Would you copy out, exactly as written, each line from the one containing "er op neer te" to the end of the records below?

[Stored entries]
Start of Block

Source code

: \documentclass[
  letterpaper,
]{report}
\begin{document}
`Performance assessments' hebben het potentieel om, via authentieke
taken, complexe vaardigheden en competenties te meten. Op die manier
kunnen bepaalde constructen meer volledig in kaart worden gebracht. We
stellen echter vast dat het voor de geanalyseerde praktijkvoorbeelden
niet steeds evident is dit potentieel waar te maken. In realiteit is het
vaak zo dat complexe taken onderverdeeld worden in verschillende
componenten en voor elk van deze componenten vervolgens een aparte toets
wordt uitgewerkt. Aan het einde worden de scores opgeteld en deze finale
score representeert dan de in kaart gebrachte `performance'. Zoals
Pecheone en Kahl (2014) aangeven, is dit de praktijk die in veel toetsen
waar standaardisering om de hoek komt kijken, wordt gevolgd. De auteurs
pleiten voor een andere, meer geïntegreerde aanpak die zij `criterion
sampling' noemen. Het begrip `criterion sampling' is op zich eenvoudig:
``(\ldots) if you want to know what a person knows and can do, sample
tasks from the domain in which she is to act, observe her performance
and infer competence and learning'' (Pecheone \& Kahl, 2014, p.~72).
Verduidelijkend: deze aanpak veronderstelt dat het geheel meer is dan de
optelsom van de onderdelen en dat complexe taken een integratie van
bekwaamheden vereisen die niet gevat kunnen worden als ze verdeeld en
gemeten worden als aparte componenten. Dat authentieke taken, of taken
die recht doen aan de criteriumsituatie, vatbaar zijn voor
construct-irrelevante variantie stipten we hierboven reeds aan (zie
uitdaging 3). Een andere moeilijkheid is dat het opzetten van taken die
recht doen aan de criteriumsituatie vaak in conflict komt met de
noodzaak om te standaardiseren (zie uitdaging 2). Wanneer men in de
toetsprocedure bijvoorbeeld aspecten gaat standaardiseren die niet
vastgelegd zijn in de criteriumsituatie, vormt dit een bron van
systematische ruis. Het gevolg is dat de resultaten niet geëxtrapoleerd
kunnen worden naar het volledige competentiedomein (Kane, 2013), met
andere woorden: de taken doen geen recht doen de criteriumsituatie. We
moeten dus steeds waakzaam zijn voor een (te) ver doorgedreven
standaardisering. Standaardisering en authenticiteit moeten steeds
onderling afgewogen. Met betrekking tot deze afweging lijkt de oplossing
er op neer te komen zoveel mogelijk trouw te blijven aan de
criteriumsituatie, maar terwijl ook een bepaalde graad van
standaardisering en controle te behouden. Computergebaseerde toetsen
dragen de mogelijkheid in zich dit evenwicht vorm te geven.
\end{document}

End of Block

● Answer space:
er op neer te komen zoveel mogelijk trouw te blijven aan de
criteriumsituatie, maar terwijl ook een bepaalde graad van
standaardisering en controle te behouden. Computergebaseerde toetsen
dragen de mogelijkheid in zich dit evenwicht vorm te geven.
\end{document}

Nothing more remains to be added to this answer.